• **Task instructions**:
Please reproduce all the records exactly while leaving out their pictures.

• **Data for review**:
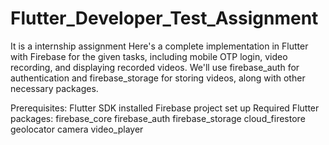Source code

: # Flutter_Developer_Test_Assignment
It is a internship assignment
Here's a complete implementation in Flutter with Firebase for the given tasks, including mobile OTP login, video recording, and displaying recorded videos. We'll use firebase_auth for authentication and firebase_storage for storing videos, along with other necessary packages.

Prerequisites:
Flutter SDK installed
Firebase project set up
Required Flutter packages:
firebase_core
firebase_auth
firebase_storage
cloud_firestore
geolocator
camera
video_player

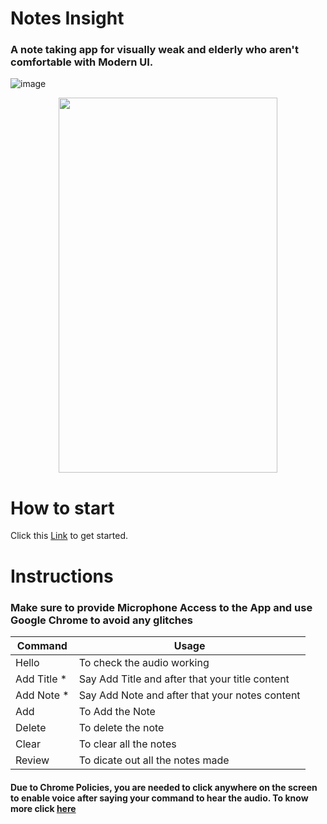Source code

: # Notes Insight
### A note taking app for visually weak and elderly who aren't comfortable with Modern UI.
![image](https://user-images.githubusercontent.com/76687985/136685965-124adb98-bd2f-4258-934c-d0d3bbe5216f.png)
<p align="center">
  <img width="350" height="600" src="https://user-images.githubusercontent.com/76687985/136686002-17b649bd-429a-4c20-9fa3-002d2a9ae2d7.png">
</p>

# How to start
Click this [Link](https://mohityadav0903.github.io/Notes-Insight) to get started.

# Instructions

### Make sure to provide Microphone Access to the App and use Google Chrome to avoid any glitches

Command | Usage
|---|---|
|Hello|To check the audio working
|Add Title * | Say Add Title and after that your title content
|Add Note * | Say Add Note and after that your notes content
|Add| To Add the Note
|Delete| To delete the note
|Clear| To clear all the notes
|Review| To dicate out all the notes made

#### Due to Chrome Policies, you are needed to click anywhere on the screen to enable voice after saying your command to hear the audio. To know more click [here](https://developer.chrome.com/blog/autoplay/)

• **Answer**:
Source code

: # Flutter_Developer_Test_Assignment
It is a internship assignment
Here's a complete implementation in Flutter with Firebase for the given tasks, including mobile OTP login, video recording, and displaying recorded videos. We'll use firebase_auth for authentication and firebase_storage for storing videos, along with other necessary packages.

Prerequisites:
Flutter SDK installed
Firebase project set up
Required Flutter packages:
firebase_core
firebase_auth
firebase_storage
cloud_firestore
geolocator
camera
video_player

Source code

: # Notes Insight
### A note taking app for visually weak and elderly who aren't comfortable with Modern UI.
![image](https://user-images.githubusercontent.com/76687985/136685965-124adb98-bd2f-4258-934c-d0d3bbe5216f.png)
<p align="center">
  <img width="350" height="600" src="https://user-images.githubusercontent.com/76687985/136686002-17b649bd-429a-4c20-9fa3-002d2a9ae2d7.png">
</p>

# How to start
Click this [Link](https://mohityadav0903.github.io/Notes-Insight) to get started.

# Instructions

### Make sure to provide Microphone Access to the App and use Google Chrome to avoid any glitches

Command | Usage
|---|---|
|Hello|To check the audio working
|Add Title * | Say Add Title and after that your title content
|Add Note * | Say Add Note and after that your notes content
|Add| To Add the Note
|Delete| To delete the note
|Clear| To clear all the notes
|Review| To dicate out all the notes made

#### Due to Chrome Policies, you are needed to click anywhere on the screen to enable voice after saying your command to hear the audio. To know more click [here](https://developer.chrome.com/blog/autoplay/)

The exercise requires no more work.